After accounting for the storage taken by CFPs in various states, the overall storage taken by durable memory-optimized tables can be much larger than 2x. The DMV sys.dm_db_xtp_checkpoint_files can be queried to list all the CFPs in memory-optimized filegroup including the phase they are in. Transitioning CFPs from MERGE_SOURCE state to TOMBSTONE and ultimately getting garbage collected can take up to 5 checkpoints and transaction log backup, if database is configured for full or bulk-logged recovery model, steps. You can, of course, manually force the checkpoint followed by log backup to expedite the garbage collection but then this will add 5 empty CFPs (i.e. 5 data/delta file pairs with data file of size 128MB each). In production scenarios, the automatic checkpoints and log backups taken as part of backup strategy will seamlessly transition CFPs through various states without requiring any manual intervention. The impact of the garbage collection process is that in-memory databases may have a disproportionate storage footprint compared to its size in memory. It is not uncommon to have the size storage occupied by memory-optimized tables to be 3x to their size in memory.

In the next blog, we will walk through an example showing transition of CFPs across all phases.

Storage Allocation and Management for Memory-Optimized Tables

As described in implementing durability for memory optimized tables, the storage requirements and its management for memory optimized tables is very different compared to the disk-based tables. If you are migrating a subset of your disk-based tables to memory-optimized tables or are just developing a new application with memory-optimized tables, you will notice these differences. Unlike disk-based tables in SQL Server that use 8k pages to store data in the same format both on disk and in memory, the  memory-optimized tables utilize a different size and  format both in-memory and on disk. This has been a point of concern by many customers as they have observed, sometimes, disproportionate storage consumed by memory optimized tables. The goal of this blog is to help alleviate this confusion by describing how storage is managed over the lifetime of data rows. 

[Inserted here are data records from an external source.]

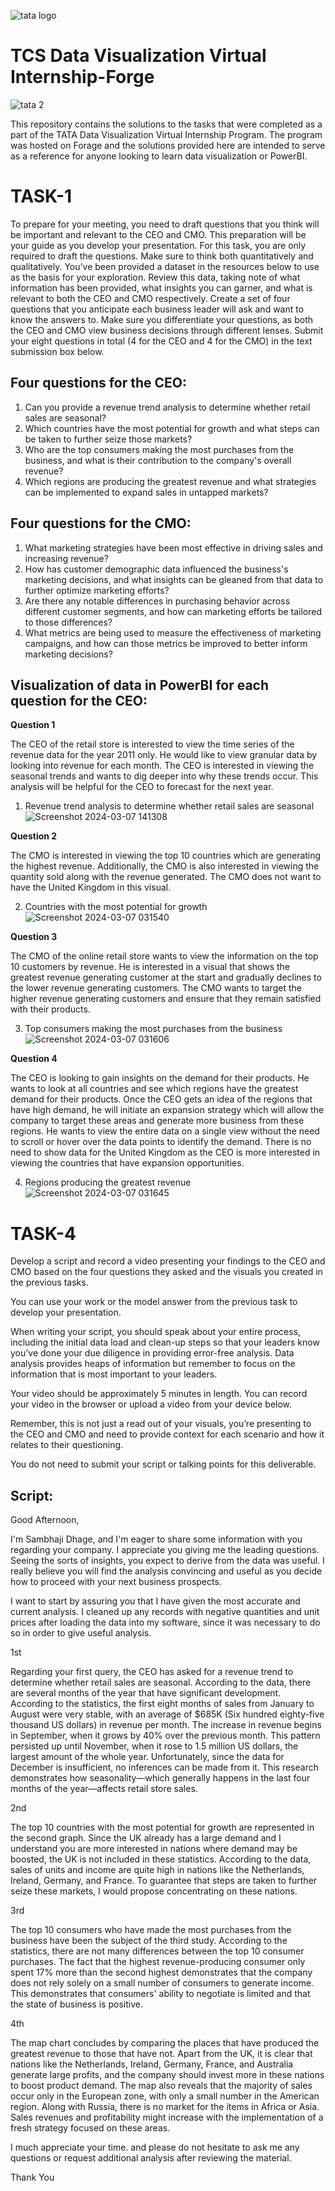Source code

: ![tata logo](https://github.com/Sambhaji-Dhage/Tata-Data-Visualization-Virtual-Internship-Forge/assets/157734829/8a11b418-2882-4d46-b5ae-302a03af78cc)

# TCS Data Visualization Virtual Internship-Forge

![tata 2](https://github.com/Sambhaji-Dhage/Tata-Data-Visualization-Virtual-Internship-Forge/assets/157734829/bbac50c0-391f-436f-b904-dbb5673fcce5)


This repository contains the solutions to the tasks that were completed as a part of the TATA Data Visualization Virtual Internship Program. The program was hosted on Forage and the solutions provided here are intended to serve as a reference for anyone looking to learn data visualization or PowerBI.

# **TASK-1**

To prepare for your meeting, you need to draft questions that you think will be important and relevant to the CEO and CMO. This preparation will be your guide as you develop your presentation. For this task, you are only required to draft the questions. Make sure to think both quantitatively and qualitatively. You’ve been provided a dataset in the resources below to use as the basis for your exploration. Review this data, taking note of what information has been provided, what insights you can garner, and what is relevant to both the CEO and CMO respectively. Create a set of four questions that you anticipate each business leader will ask and want to know the answers to. Make sure you differentiate your questions, as both the CEO and CMO view business decisions through different lenses. Submit your eight questions in total (4 for the CEO and 4 for the CMO) in the text submission box below.

## **Four questions for the CEO:**

1. Can you provide a revenue trend analysis to determine whether retail sales are seasonal?
2. Which countries have the most potential for growth and what steps can be taken to further seize those markets?
3. Who are the top consumers making the most purchases from the business, and what is their contribution to the company's overall revenue?
4. Which regions are producing the greatest revenue and what strategies can be implemented to expand sales in untapped markets?

## **Four questions for the CMO:**

1. What marketing strategies have been most effective in driving sales and increasing revenue?
2. How has customer demographic data influenced the business's marketing decisions, and what insights can be gleaned from that data to further optimize marketing efforts?
3. Are there any notable differences in purchasing behavior across different customer segments, and how can marketing efforts be tailored to those differences?
4. What metrics are being used to measure the effectiveness of marketing campaigns, and how can those metrics be improved to better inform marketing decisions?

## **Visualization of data in PowerBI for each question for the CEO:**

**Question 1**

The CEO of the retail store is interested to view the time series of the revenue data for the year 2011 only. He would like to view granular data by looking into revenue for each month. The CEO is interested in viewing the seasonal trends and wants to dig deeper into why these trends occur. This analysis will be helpful for the CEO to forecast for the next year.


1. Revenue trend analysis to determine whether retail sales are seasonal
  ![Screenshot 2024-03-07 141308](https://github.com/Sambhaji-Dhage/Tata-Data-Visualization-Virtual-Internship-Forge/assets/157734829/014ff56f-d5f6-4823-bcba-af6cd3671b9e)


**Question 2**

The CMO is interested in viewing the top 10 countries which are generating the highest revenue. Additionally, the CMO is also interested in viewing the quantity sold along with the revenue generated. The CMO does not want to have the United Kingdom in this visual.

2. Countries with the most potential for growth
![Screenshot 2024-03-07 031540](https://github.com/Sambhaji-Dhage/Tata-Data-Visualization-Virtual-Internship-Forge/assets/157734829/9b58bfd0-1bb1-47a8-af07-d16efe6aa05f)


**Question 3**

The CMO of the online retail store wants to view the information on the top 10 customers by revenue. He is interested in a visual that shows the greatest revenue generating customer at the start and gradually declines to the lower revenue generating customers. The CMO wants to target the higher revenue generating customers and ensure that they remain satisfied with their products.

3. Top consumers making the most purchases from the business
![Screenshot 2024-03-07 031606](https://github.com/Sambhaji-Dhage/Tata-Data-Visualization-Virtual-Internship-Forge/assets/157734829/0f335234-f596-43cf-b72f-d12eb29159c8)


**Question 4**

The CEO is looking to gain insights on the demand for their products. He wants to look at all countries and see which regions have the greatest demand for their products. Once the CEO gets an idea of the regions that have high demand, he will initiate an expansion strategy which will allow the company to target these areas and generate more business from these regions. He wants to view the entire data on a single view without the need to scroll or hover over the data points to identify the demand. There is no need to show data for the United Kingdom as the CEO is more interested in viewing the countries that have expansion opportunities.

4. Regions producing the greatest revenue
 ![Screenshot 2024-03-07 031645](https://github.com/Sambhaji-Dhage/Tata-Data-Visualization-Virtual-Internship-Forge/assets/157734829/3ff43a6f-948e-4c7b-9ebd-ef02cb8d070c)


# **TASK-4**

Develop a script and record a video presenting your findings to the CEO and CMO based on the four questions they asked and the visuals you created in the previous tasks.

You can use your work or the model answer from the previous task to develop your presentation.

When writing your script, you should speak about your entire process, including the initial data load and clean-up steps so that your leaders know you’ve done your due diligence in providing error-free analysis. Data analysis provides heaps of information but remember to focus on the information that is most important to your leaders.

Your video should be approximately 5 minutes in length. You can record your video in the browser or upload a video from your device below.

Remember, this is not just a read out of your visuals, you’re presenting to the CEO and CMO and need to provide context for each scenario and how it relates to their questioning.

You do not need to submit your script or talking points for this deliverable.

## **Script:**

Good Afternoon,


I'm Sambhaji Dhage, and I'm eager to share some information with you regarding your company. I appreciate you giving me the leading questions. Seeing the sorts of insights, you expect to derive from the data was useful. I really believe you will find the analysis convincing and useful as you decide how to proceed with your next business prospects.

I want to start by assuring you that I have given the most accurate and current analysis. I cleaned up any records with negative quantities and unit prices after loading the data into my software, since it was necessary to do so in order to give useful analysis.

1st

Regarding your first query, the CEO has asked for a revenue trend to determine whether retail sales are seasonal. According to the data, there are several months of the year that have significant development. According to the statistics, the first eight months of sales from January to August were very stable, with an average of $685K (Six hundred eighty-five thousand US dollars) in revenue per month. The increase in revenue begins in September, when it grows by 40% over the previous month. This pattern persisted up until November, when it rose to 1.5 million US dollars, the largest amount of the whole year. Unfortunately, since the data for December is insufficient, no inferences can be made from it. This research demonstrates how seasonality—which generally happens in the last four months of the year—affects retail store sales.

2nd

The top 10 countries with the most potential for growth are represented in the second graph. Since the UK already has a large demand and I understand you are more interested in nations where demand may be boosted, the UK is not included in these statistics. According to the data, sales of units and income are quite high in nations like the Netherlands, Ireland, Germany, and France. To guarantee that steps are taken to further seize these markets, I would propose concentrating on these nations.

3rd

The top 10 consumers who have made the most purchases from the business have been the subject of the third study. According to the statistics, there are not many differences between the top 10 consumer purchases. The fact that the highest revenue-producing consumer only spent 17% more than the second highest demonstrates that the company does not rely solely on a small number of consumers to generate income. This demonstrates that consumers' ability to negotiate is limited and that the state of business is positive.

4th

The map chart concludes by comparing the places that have produced the greatest revenue to those that have not. Apart from the UK, it is clear that nations like the Netherlands, Ireland, Germany, France, and Australia generate large profits, and the company should invest more in these nations to boost product demand. The map also reveals that the majority of sales occur only in the European zone, with only a small number in the American region. Along with Russia, there
is no market for the items in Africa or Asia. Sales revenues and profitability might increase with the implementation of a fresh strategy focused on these areas.

I much appreciate your time. and please do not hesitate to ask me any questions or request additional analysis after reviewing the material.

Thank You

The data for memory optimized tables is stored in one or more data/delta file pairs (also referred to as checkpoint file pairs or CFP) with data file(s) storing inserted rows and delta file(s) referencing deleted rows.  During the execution of an OLTP workload, as the DML operations update, insert, and delete rows, new data/delta files are created to persist the data. Also, existing delta files are updated to process delete of existing rows.  Over time, if the number of active rows, after accounting for deleted rows, in two or more consecutive CFPs falls below a threshold (usually < 50%) such that they can be merged into one CFP of 128 MB, they are merged automatically by a background merge process into a new CFP.  Once the merge operation is complete, the older CFPs go through a transition phase and are eventually removed (i.e. garbage collected) from the storage.  Note, SQL Server 2014 CTP2 supports up to 4096 CFPs within a database but this limit will be changed to 8192 CFPs in RTM

At any given time, the data/delta file pairs are in one of the following 4 categories

  1. Pre-allocated CFPs (data and delta): A small set of CFPs are kept pre-allocated to minimize or eliminate any waits to allocate new files as transactions are being executed. These are full sized with data file size of 128MB and delta file size of 8MB but contain no data. The number of CFPs is computed as the number of logical processors or schedulers with a minimum of 8. This is a fixed storage overhead in databases with memory-optimized tables
  2. Active CFPs: These contain the inserted/deleted rows for the last ‘durable’ checkpoint. These CFPs contain all inserted/deleted rows required before applying the active part of the transaction log at the database restart. We expect that the combined size of the ACTIVE CFPs to be at most 2x of the in-memory size of memory-optimized tables. However, there are cases, specifically with data files > 128MB which can happen due to large concurrent transactions or if the merge operation falls behind, when we may exceed this 2x limit. To simplify the discussion here, let us just assume all data files are 128MB and that the merge/checkpoint operations are keeping up.
  3. CFPs required for Operational Correctness: These represents files that were a source of MERGE operations where rows from these files were moved to a new data/delta files. These files (i.e. CFPs) are not needed for database restart.  However, these CFPs can’t be de-allocated or marked for deallocation (i.e.  Garbage collection) because they are needed if SQL Server needs to recover from a previous durable checkpoint.  A CFP can be marked for garbage collection once the log truncation point moves beyond its transaction range. This requires a combination of checkpoint operation and transaction log backups. Transaction log backups are not needed if the database has been configured in simple recovery model.
  4. CFPs that can be removed from storage: These are garbage collected similar to how file-stream files are garbage collected.  Please refer to FS Garbage Collection for details

Transitioning CFPs out of category-3 and category-4 can take up to 5 checkpoints and transaction log backup steps, if not running in simple recovery mode. For in-memory databases, the automatic checkpoint is taken when the size of transaction log exceeds 512MB since the last checkpoint.  You can, of course, manually force the checkpoint followed by log backup to expedite the garbage collection but then this will add 5 empty CFPs (i.e. 5 data/delta file pairs with data file of size 128MB each). Typically, in test environment, you may have to force transaction log backups and checkpoints to remove the CFPs that are not needed. In production scenarios, however, we don’t expect customers to do manual checkpoint but to rely on the automatic checkpoints and log backups that are taken as part of backup strategy. The impact of this garbage collection process is that in-memory databases may have a disproportionate storage footprint compared to its size in memory.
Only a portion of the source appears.